GOAL OF THE EXERCISE: Check each line of the material. Copy those containing "meet".

★ ★ ★ ★

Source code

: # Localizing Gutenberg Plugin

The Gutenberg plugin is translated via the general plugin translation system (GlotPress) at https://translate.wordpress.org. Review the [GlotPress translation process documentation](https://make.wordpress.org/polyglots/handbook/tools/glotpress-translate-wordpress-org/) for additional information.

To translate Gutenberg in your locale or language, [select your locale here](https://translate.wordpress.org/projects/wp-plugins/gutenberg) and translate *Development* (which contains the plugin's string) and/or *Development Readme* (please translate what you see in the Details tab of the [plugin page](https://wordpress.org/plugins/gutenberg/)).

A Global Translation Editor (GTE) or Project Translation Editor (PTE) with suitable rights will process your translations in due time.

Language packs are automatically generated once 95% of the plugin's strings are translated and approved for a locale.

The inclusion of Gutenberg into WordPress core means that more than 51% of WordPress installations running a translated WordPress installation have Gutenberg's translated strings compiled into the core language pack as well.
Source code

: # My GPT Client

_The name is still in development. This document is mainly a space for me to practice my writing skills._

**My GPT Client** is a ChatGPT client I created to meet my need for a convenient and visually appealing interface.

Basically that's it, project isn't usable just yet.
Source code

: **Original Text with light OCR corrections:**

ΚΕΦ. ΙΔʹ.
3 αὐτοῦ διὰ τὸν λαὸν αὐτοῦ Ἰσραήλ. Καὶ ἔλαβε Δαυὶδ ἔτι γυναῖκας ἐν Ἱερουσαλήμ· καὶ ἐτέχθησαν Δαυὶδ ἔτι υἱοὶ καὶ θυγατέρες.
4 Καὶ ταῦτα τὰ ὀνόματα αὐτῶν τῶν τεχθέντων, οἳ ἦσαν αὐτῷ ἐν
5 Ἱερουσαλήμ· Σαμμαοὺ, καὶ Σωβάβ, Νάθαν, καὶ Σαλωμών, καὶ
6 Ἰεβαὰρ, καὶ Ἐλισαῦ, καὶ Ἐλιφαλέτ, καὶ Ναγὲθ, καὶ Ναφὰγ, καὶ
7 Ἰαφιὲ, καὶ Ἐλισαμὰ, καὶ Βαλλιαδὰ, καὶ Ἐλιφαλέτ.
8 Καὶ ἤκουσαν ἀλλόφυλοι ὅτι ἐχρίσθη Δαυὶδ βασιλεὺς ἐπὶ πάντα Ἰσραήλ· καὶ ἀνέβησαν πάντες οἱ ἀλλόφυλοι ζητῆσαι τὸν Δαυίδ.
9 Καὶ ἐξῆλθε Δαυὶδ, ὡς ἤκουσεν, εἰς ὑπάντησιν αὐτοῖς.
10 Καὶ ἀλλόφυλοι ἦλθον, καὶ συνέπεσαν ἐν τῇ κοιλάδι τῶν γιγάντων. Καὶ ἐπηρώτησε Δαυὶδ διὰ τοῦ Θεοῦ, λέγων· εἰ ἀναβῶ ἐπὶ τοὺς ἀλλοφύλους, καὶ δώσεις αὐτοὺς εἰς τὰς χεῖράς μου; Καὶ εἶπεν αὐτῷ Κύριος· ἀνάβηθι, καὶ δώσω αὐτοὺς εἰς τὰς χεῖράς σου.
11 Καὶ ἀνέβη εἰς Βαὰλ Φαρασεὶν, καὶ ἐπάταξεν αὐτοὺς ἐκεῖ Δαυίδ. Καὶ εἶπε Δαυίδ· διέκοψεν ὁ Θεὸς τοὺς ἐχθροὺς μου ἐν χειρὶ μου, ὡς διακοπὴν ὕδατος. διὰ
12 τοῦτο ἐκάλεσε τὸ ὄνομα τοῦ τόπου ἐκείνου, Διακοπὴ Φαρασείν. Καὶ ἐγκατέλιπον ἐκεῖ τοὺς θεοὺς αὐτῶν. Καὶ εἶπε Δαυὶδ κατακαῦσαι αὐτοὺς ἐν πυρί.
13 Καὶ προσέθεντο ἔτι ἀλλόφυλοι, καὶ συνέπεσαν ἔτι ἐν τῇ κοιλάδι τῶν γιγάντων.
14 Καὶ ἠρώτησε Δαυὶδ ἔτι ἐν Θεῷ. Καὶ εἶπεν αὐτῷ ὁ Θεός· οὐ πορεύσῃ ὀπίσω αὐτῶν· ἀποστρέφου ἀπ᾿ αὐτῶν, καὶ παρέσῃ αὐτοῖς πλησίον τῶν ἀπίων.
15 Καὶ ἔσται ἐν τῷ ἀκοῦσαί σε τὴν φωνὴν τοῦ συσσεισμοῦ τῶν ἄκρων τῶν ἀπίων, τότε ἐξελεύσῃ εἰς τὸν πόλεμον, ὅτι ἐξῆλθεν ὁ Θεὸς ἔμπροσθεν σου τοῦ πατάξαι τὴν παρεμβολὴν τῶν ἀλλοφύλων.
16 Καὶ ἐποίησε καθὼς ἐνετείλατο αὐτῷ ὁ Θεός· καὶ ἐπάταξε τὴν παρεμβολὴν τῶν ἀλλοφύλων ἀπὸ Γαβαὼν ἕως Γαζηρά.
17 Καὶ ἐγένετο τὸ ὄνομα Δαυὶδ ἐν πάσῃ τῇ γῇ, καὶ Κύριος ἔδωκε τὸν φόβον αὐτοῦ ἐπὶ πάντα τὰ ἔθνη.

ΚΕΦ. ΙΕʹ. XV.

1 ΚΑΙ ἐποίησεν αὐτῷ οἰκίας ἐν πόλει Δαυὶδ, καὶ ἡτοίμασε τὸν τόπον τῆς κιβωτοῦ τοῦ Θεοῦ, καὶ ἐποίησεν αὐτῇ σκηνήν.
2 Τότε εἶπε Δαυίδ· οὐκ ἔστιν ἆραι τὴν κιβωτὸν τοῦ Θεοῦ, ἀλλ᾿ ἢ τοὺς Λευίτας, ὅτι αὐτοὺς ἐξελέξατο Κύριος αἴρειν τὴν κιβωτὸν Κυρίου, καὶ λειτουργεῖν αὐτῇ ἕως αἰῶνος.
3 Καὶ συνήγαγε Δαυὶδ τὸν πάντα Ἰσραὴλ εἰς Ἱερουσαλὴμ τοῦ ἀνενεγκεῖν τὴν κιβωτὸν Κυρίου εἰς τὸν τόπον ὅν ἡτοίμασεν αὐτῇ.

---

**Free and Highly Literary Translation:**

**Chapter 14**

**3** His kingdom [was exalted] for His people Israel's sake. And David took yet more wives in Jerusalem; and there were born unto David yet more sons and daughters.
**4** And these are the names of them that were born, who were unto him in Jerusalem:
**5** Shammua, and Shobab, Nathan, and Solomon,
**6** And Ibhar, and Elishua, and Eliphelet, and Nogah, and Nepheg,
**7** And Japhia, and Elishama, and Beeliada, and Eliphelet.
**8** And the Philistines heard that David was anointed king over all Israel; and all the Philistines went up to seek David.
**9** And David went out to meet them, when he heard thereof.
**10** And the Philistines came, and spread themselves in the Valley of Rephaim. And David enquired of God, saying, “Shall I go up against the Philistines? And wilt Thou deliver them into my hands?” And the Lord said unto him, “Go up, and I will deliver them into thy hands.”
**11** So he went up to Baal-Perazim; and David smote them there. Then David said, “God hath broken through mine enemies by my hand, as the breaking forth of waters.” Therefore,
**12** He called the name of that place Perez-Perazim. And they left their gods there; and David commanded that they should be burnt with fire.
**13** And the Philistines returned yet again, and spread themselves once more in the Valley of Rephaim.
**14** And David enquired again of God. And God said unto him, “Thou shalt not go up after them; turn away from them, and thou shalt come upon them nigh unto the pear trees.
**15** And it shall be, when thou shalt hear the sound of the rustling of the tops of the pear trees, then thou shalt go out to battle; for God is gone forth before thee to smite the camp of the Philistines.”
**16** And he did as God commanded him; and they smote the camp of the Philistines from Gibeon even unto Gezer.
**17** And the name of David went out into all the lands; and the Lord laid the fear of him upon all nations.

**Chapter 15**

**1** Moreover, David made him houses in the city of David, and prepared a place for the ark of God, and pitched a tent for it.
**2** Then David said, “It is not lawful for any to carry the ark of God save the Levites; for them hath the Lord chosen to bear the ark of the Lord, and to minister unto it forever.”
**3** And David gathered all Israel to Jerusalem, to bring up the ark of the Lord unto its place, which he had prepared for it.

★ ★ ★ ★

ANSWER BOX:
**My GPT Client** is a ChatGPT client I created to meet my need for a convenient and visually appealing interface.
**9** And David went out to meet them, when he heard thereof.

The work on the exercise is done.